The task:
Only lines with the word "JavaScript" belong in the answer; copy them from the records below.

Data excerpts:
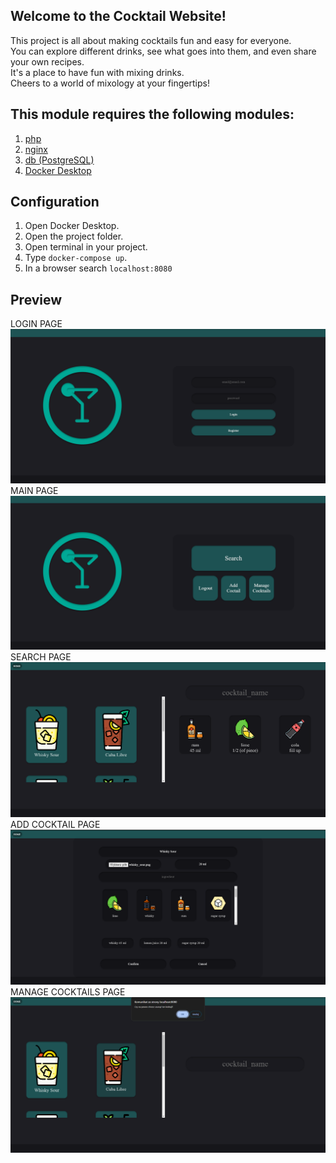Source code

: 
## Welcome to the Cocktail Website!
This project is all about making cocktails fun and easy for everyone.  
You can explore different drinks, see what goes into them, and even share your own recipes.  
It's a place to have fun with mixing drinks.  
Cheers to a world of mixology at your fingertips!

This module requires the following modules:
- 
1. [php](https://www.php.net/)  
2. [nginx](https://www.nginx.com/)  
3. [db (PostgreSQL)](https://www.postgresql.org.pl/)
4. [Docker Desktop](https://www.docker.com/products/docker-desktop/)

## Configuration

1. Open Docker Desktop.
2. Open the project folder.
3. Open terminal in your project.
4. Type `docker-compose up`.
5. In a browser search `localhost:8080`

## Preview
LOGIN PAGE
![img.png](public/img/img1.png)
MAIN PAGE
![img.png](public/img/img2.png)
SEARCH PAGE
![img.png](public/img/img3.png)
ADD COCKTAIL PAGE
![img.png](public/img/img4.png)
MANAGE COCKTAILS PAGE
![img.png](public/img/img5.png)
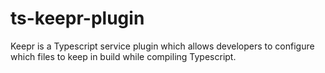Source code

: # ts-keepr-plugin
Keepr is a Typescript service plugin which allows developers to configure which files to keep in build while compiling Typescript.
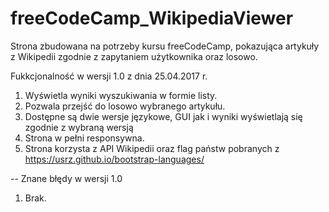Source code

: # freeCodeCamp_WikipediaViewer
Strona zbudowana na potrzeby kursu freeCodeCamp, pokazująca artykuły z Wikipedii zgodnie z zapytaniem użytkownika oraz losowo.

Fukkcjonalność w wersji 1.0 z dnia 25.04.2017 r.

1. Wyświetla wyniki wyszukiwania w formie listy.
2. Pozwala przejść do losowo wybranego artykułu.
3. Dostępne są dwie wersje językowe, GUI jak i wyniki wyświetlają się zgodnie z wybraną wersją
4. Strona w pełni responsywna.
5. Strona korzysta z API Wikipedii oraz flag państw pobranych z https://usrz.github.io/bootstrap-languages/


-- 
Znane błędy w wersji 1.0

1. Brak.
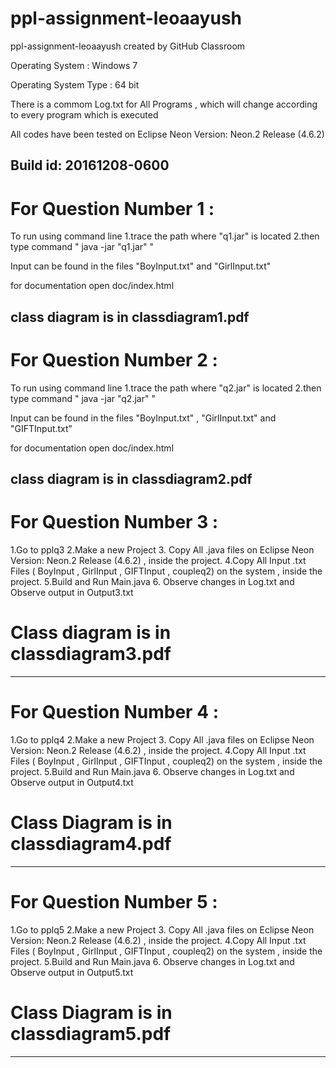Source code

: # ppl-assignment-leoaayush
ppl-assignment-leoaayush created by GitHub Classroom

Operating System : Windows 7

Operating System Type : 64 bit

There is a commom Log.txt for All Programs , which will change according to every program which is executed

All codes have been tested on Eclipse Neon Version: Neon.2 Release (4.6.2)

Build id: 20161208-0600
------------------------------------------------------------------------------------------------------------------------------------------
# For Question Number 1 :

To run using command line
1.trace the path where "q1.jar" is located
2.then type command " java -jar "q1.jar" "

Input can be found in the files "BoyInput.txt" and "GirlInput.txt"

for documentation open doc/index.html

class diagram is in classdiagram1.pdf
------------------------------------------------------------------------------------------------------------------------------------------
# For Question Number 2 :

To run using command line
1.trace the path where "q2.jar" is located
2.then type command " java -jar "q2.jar" "

Input can be found in the files "BoyInput.txt" , "GirlInput.txt" and "GIFTInput.txt"

for documentation open doc/index.html

class diagram is in classdiagram2.pdf
------------------------------------------------------------------------------------------------------------------------------------------
# For Question Number 3 :
1.Go to pplq3
2.Make a new Project
3. Copy All .java files on Eclipse Neon Version: Neon.2 Release (4.6.2) , inside the project.
4.Copy All Input .txt Files ( BoyInput , GirlInput , GIFTInput , coupleq2) on the system , inside the project.
5.Build and Run Main.java
6. Observe changes in Log.txt and Observe output in Output3.txt
# Class diagram is in classdiagram3.pdf
----------------------------------------------------------------------------------------------------------------------------------------
# For Question Number 4 : 
1.Go to pplq4
2.Make a new Project
3. Copy All .java files on Eclipse Neon Version: Neon.2 Release (4.6.2) , inside the project.
4.Copy All Input .txt Files ( BoyInput , GirlInput , GIFTInput , coupleq2) on the system , inside the project.
5.Build and Run Main.java
6. Observe changes in Log.txt and Observe output in Output4.txt
# Class Diagram is in classdiagram4.pdf
----------------------------------------------------------------------------------------------------------------------------------------
# For Question Number 5 : 
1.Go to pplq5
2.Make a new Project
3. Copy All .java files on Eclipse Neon Version: Neon.2 Release (4.6.2) , inside the project.
4.Copy All Input .txt Files ( BoyInput , GirlInput , GIFTInput , coupleq2) on the system , inside the project.
5.Build and Run Main.java
6. Observe changes in Log.txt and Observe output in Output5.txt
# Class Diagram is in classdiagram5.pdf
----------------------------------------------------------------------------------------------------------------------------------------
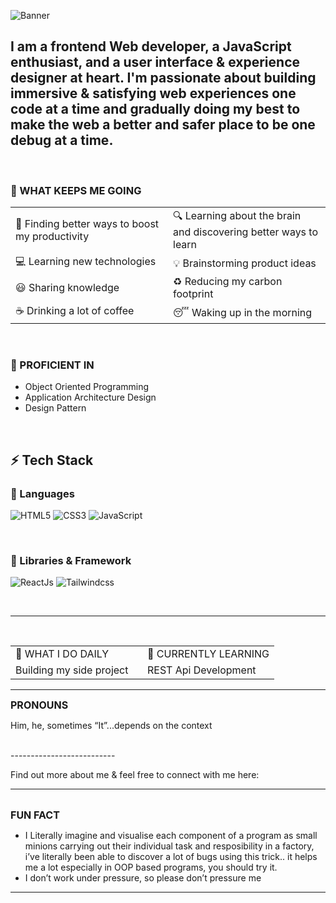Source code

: ![Banner](/assets/Github%20banner.gif)

I am a frontend Web developer, a JavaScript enthusiast, and a user interface & experience designer at heart. I'm passionate about building immersive & satisfying web experiences one code at a time and gradually doing my best to make the web a better and safer place to be one debug at a time.
--------------------------

<br/>


### 🔰 WHAT KEEPS ME GOING
<table>
<tr>
<td width="50%">
🎯 Finding better ways to boost my productivity
</td>
<td width="50%">
🔍 Learning about the brain and discovering better ways to learn
</td>
</tr>
<tr>
<td width="50%">
💻 Learning new technologies
</td>
<td width="50%">
💡 Brainstorming product ideas
</td>
</tr>
<tr>
<td width="50%">
😃 Sharing knowledge
</td>
<td width="50%">
♻️ Reducing my carbon footprint
</td>
</tr>
<tr>
<td width="50%">
☕ Drinking a lot of coffee
</td>
<td width="50%">
😴 Waking up in the morning
</td>
</tr>
</table>
<br/>

### 🔰 PROFICIENT IN
- Object Oriented Programming
- Application Architecture Design
- Design Pattern

<br/>


## ⚡ Tech Stack

### 🚀 Languages

![HTML5](https://img.shields.io/badge/HTML5-E34F26?style=for-the-badge&logo=html5&logoColor=white)
![CSS3](https://img.shields.io/badge/CSS3-1572B6?style=for-the-badge&logo=css3&logoColor=white)
![JavaScript](https://img.shields.io/badge/JavaScript-323330?style=for-the-badge&logo=javascript&logoColor=F7DF1E)

<br/>

### 🧩 Libraries & Framework

![ReactJs](https://img.shields.io/badge/ReactJs-000000?style=for-the-badge&logo=React&logoColor=00D8FF)
![Tailwindcss](https://img.shields.io/badge/Tailwindcss-000000?style=for-the-badge&logo=tailwindcss&logoColor=00D8FF)

<br/>

--------------------------

<br/>

<span width="100%">

<table>
  <tr>
    <td width="50%"> 🔰 WHAT I DO DAILY </td>
    <td width="50%"> 🔰 CURRENTLY LEARNING </td>
  </tr>
  <tr>
    <td width="50%"> Building my side project </td>
    <td width="50%"> REST Api Development </td>
  </tr>
</table>

--------------------------

<span style="font-weight: bold; font-size: 16px">
PRONOUNS
</span> 
<br/>

Him, he, sometimes “It”...depends on the context

<br/>
<!--        Fixing my brain & Busy trying to keep up with all the .js-esss...
      😤 damn, too many js-ess -->
--------------------------

Find out more about me & feel free to connect with me here:

--------------------------

<br/>
<span style="font-weight: bold; font-size: 16px">
FUN FACT
</span> 
<br/>

- I Literally imagine and visualise each component of a program as small minions carrying out their individual task and resposibility in a factory, i’ve literally been able to discover a lot of bugs using this trick.. it helps me a lot especially in OOP based programs, you should try it.
- I don’t work under pressure, so please don’t pressure me

--------------------------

Exercise response:
I am a frontend Web developer, a JavaScript enthusiast, and a user interface & experience designer at heart. I'm passionate about building immersive & satisfying web experiences one code at a time and gradually doing my best to make the web a better and safer place to be one debug at a time.
![JavaScript](https://img.shields.io/badge/JavaScript-323330?style=for-the-badge&logo=javascript&logoColor=F7DF1E)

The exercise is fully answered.